Er sieht den Stunttag weniger psychologisch als pragmatisch: "Was will ich mehr, als einen Tag lang mit meinen Kollegen Spaß zu haben?" Endorfine sei da, um Konflikte gar nicht erst entstehen zu lassen: "Das bringt Leistungssteigerung."

Irgendwann steht er in fünf Meter Höhe auf dem Gabelstapler mit Sibylla, der es nun doch angst macht, sich rückwärts ins Nichts fallenzulassen - wo sie noch nicht mal vom Fünfmeterbrett ins Wasser springt. Es dauert. Korries flüstert. Die anderen warten. Als Sibylla dann endlich auf dem riesigen luftgefüllten Kissen landet, ist der Applaus groß: "Bravo! Super gemacht!"

Henk Wams kommt, der Gründer der Endorfine-Muttergesellschaft in Holland. "Stuntmen are Sissies" haucht er uns zu - "Stuntmen sind Angsthasen. Wir reden den ganzen Tag über Angst." Und Korries gibt zu: "Für uns ist es gar nicht mehr nachvollziehbar, wie es im Alltagsleben überhaupt ohne das Sprechen über Angst geht. Hier kommt es ganz automatisch."

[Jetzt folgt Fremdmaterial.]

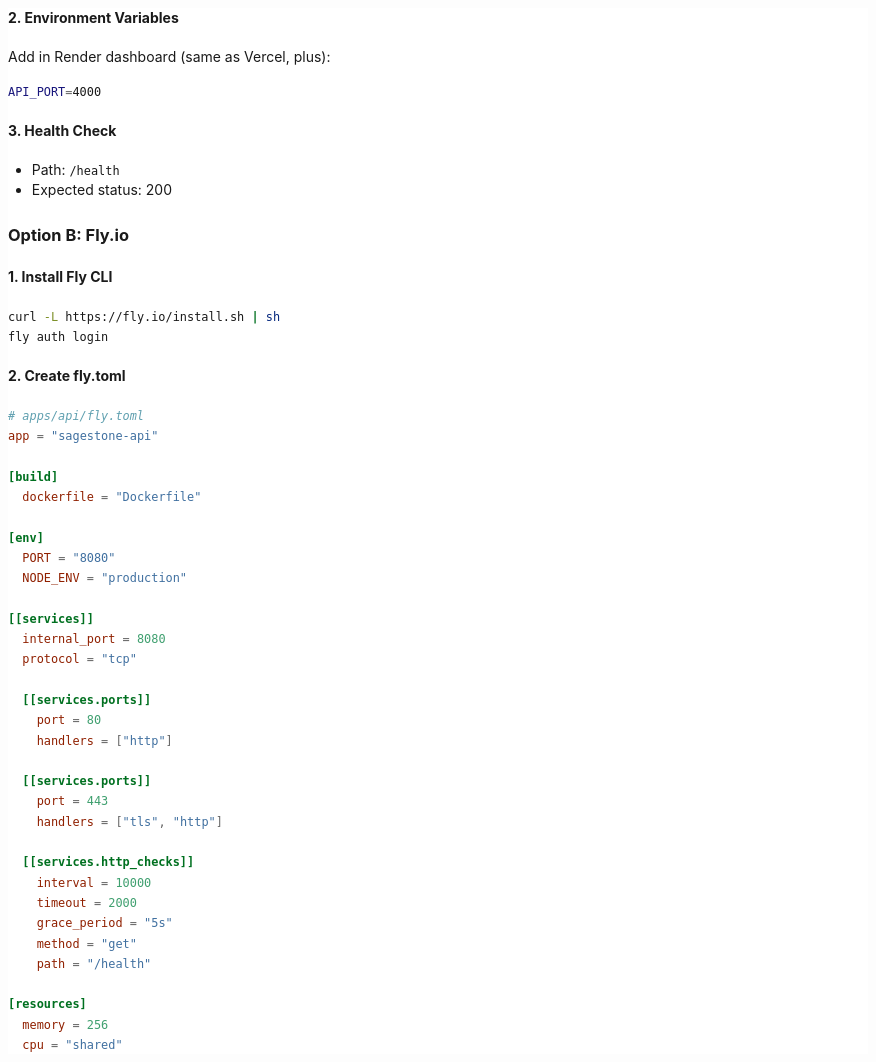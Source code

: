 #### 2. Environment Variables

Add in Render dashboard (same as Vercel, plus):

```bash
API_PORT=4000
```

#### 3. Health Check

- Path: `/health`
- Expected status: 200

### Option B: Fly.io

#### 1. Install Fly CLI

```bash
curl -L https://fly.io/install.sh | sh
fly auth login
```

#### 2. Create fly.toml

```toml
# apps/api/fly.toml
app = "sagestone-api"

[build]
  dockerfile = "Dockerfile"

[env]
  PORT = "8080"
  NODE_ENV = "production"

[[services]]
  internal_port = 8080
  protocol = "tcp"

  [[services.ports]]
    port = 80
    handlers = ["http"]

  [[services.ports]]
    port = 443
    handlers = ["tls", "http"]

  [[services.http_checks]]
    interval = 10000
    timeout = 2000
    grace_period = "5s"
    method = "get"
    path = "/health"

[resources]
  memory = 256
  cpu = "shared"
```
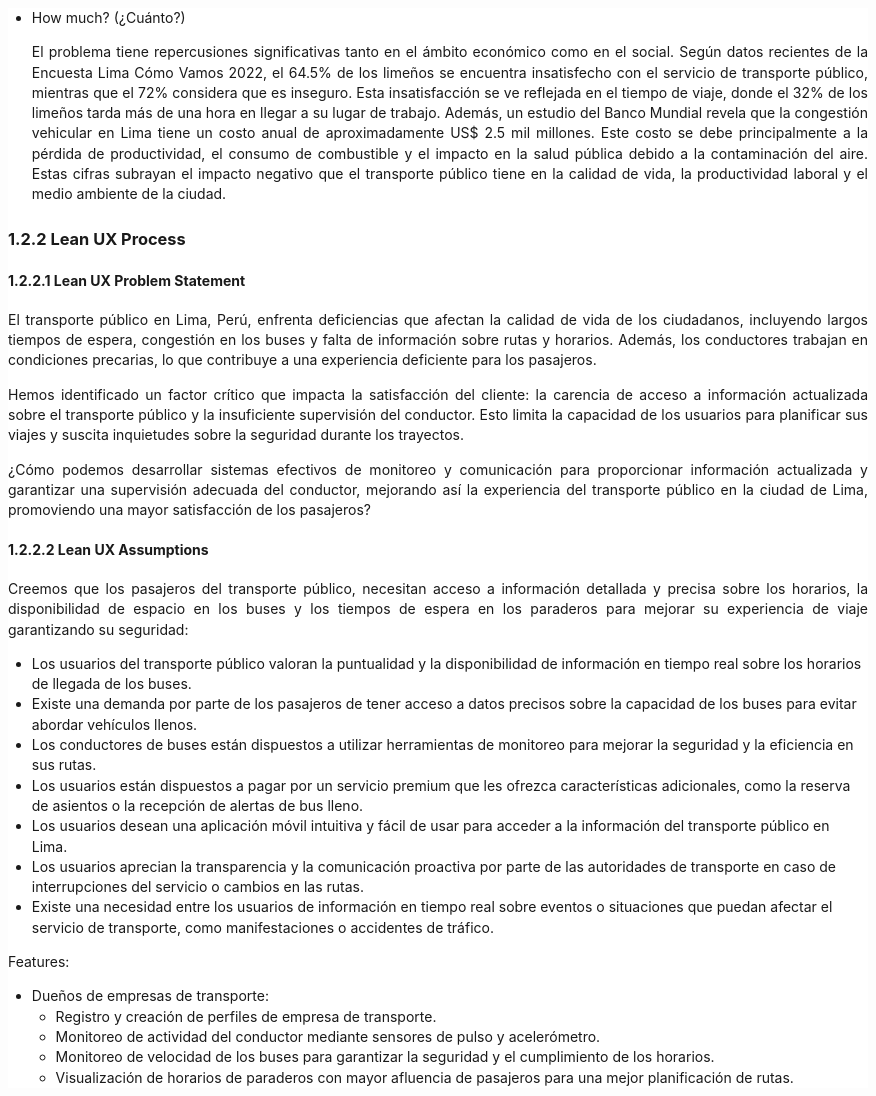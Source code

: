 - How much? (¿Cuánto?)

	<p align = "justify">El problema tiene repercusiones significativas tanto en el ámbito económico como en el social. Según datos recientes de la Encuesta Lima Cómo Vamos 2022, el 64.5% de los limeños se encuentra insatisfecho con el servicio de transporte público, mientras que el 72% considera que es inseguro. Esta insatisfacción se ve reflejada en el tiempo de viaje, donde el 32% de los limeños tarda más de una hora en llegar a su lugar de trabajo. Además, un estudio del Banco Mundial revela que la congestión vehicular en Lima tiene un costo anual de aproximadamente US$ 2.5 mil millones. Este costo se debe principalmente a la pérdida de productividad, el consumo de combustible y el impacto en la salud pública debido a la contaminación del aire. Estas cifras subrayan el impacto negativo que el transporte público tiene en la calidad de vida, la productividad laboral y el medio ambiente de la ciudad.</p>

### 1.2.2 Lean UX Process

#### 1.2.2.1 Lean UX Problem Statement

<p align = "justify">El transporte público en Lima, Perú, enfrenta deficiencias que afectan la calidad de vida de los ciudadanos, incluyendo largos tiempos de espera, congestión en los buses y falta de información sobre rutas y horarios. Además, los conductores trabajan en condiciones precarias, lo que contribuye a una experiencia deficiente para los pasajeros.</p>

<p align = "justify">Hemos identificado un factor crítico que impacta la satisfacción del cliente: la carencia de acceso a información actualizada sobre el transporte público y la insuficiente supervisión del conductor. Esto limita la capacidad de los usuarios para planificar sus viajes y suscita inquietudes sobre la seguridad durante los trayectos.</p>

<p align = "justify">¿Cómo podemos desarrollar sistemas efectivos de monitoreo y comunicación para proporcionar información actualizada y garantizar una supervisión adecuada del conductor, mejorando así la experiencia del transporte público en la ciudad de Lima, promoviendo una mayor satisfacción de los pasajeros?</p>

#### 1.2.2.2 Lean UX Assumptions

<p align = "justify">Creemos que los pasajeros del transporte público, necesitan acceso a información detallada y precisa sobre los horarios, la disponibilidad de espacio en los buses y los tiempos de espera en los paraderos para mejorar su experiencia de viaje garantizando su seguridad:</p>

- Los usuarios del transporte público valoran la puntualidad y la disponibilidad de información en tiempo real sobre los horarios de llegada de los buses.
- Existe una demanda por parte de los pasajeros de tener acceso a datos precisos sobre la capacidad de los buses para evitar abordar vehículos llenos.
- Los conductores de buses están dispuestos a utilizar herramientas de monitoreo para mejorar la seguridad y la eficiencia en sus rutas.
- Los usuarios están dispuestos a pagar por un servicio premium que les ofrezca características adicionales, como la reserva de asientos o la recepción de alertas de bus lleno.
- Los usuarios desean una aplicación móvil intuitiva y fácil de usar para acceder a la información del transporte público en Lima.
- Los usuarios aprecian la transparencia y la comunicación proactiva por parte de las autoridades de transporte en caso de interrupciones del servicio o cambios en las rutas.
- Existe una necesidad entre los usuarios de información en tiempo real sobre eventos o situaciones que puedan afectar el servicio de transporte, como manifestaciones o accidentes de tráfico.

Features:
- Dueños de empresas de transporte:
	- Registro y creación de perfiles de empresa de transporte.
	- Monitoreo de actividad del conductor mediante sensores de pulso y acelerómetro.
	- Monitoreo de velocidad de los buses para garantizar la seguridad y el cumplimiento de los horarios.
	- Visualización de horarios de paraderos con mayor afluencia de pasajeros para una mejor planificación de rutas.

In Betrieben ist Zurückhaltung üblich. Beim Zusammenwachsen von Firmen etwa spielen Ängste eine große Rolle (Was wird aus mir? Kann ich mit den neuen Kollegen auskommen?). Normalerweise setzt man sich aber kaum mit der eigenen Angst auseinander, geschweige denn mit Kollegen. "Hier, im geschützten Raum des Trainings, das ja auch nur vermeintlich gefährlich ist, sind die Teilnehmer alle in der gleichen Situation und bereit, Ängste zuzugeben und über sie zu sprechen", sagt Korries.

Was wir heute nicht sehen, hat er als Trainer schon mehrfach erlebt: "Wer sagt: ,Ich will nicht, letztendlich', bekommt einen besonderen Applaus von mir, wegen der ungewöhnlichen Leistung, sich trotz Drucks von außen gegen die Erwartungshaltung zu stellen." So entstehen vielleicht Mitarbeiter-Persönlichkeiten, die keine Mitläufer sind.

Der Stunttag ist zu Ende. Wir haben viel gelacht, unsere "Verletzungen" nach wie vor im Gesicht und sprechen beim Kaffee noch mal alles durch. Elke Overdick freut sich, daß es gut gelaufen ist: So ein Stunttag ist schon etwas Außergewöhnliches. "Dazu muß man die meisten nicht lange überreden", erzählt sie und hat Fotos geschossen. Falls jemand eine Erinnerung an seine mutige Phase oder seine Platzwunde haben möchte. Was das angeht, bleibt mir nur eine Feststellung: Noch nie hat mir jemand eine so schöne Verletzung beigebracht!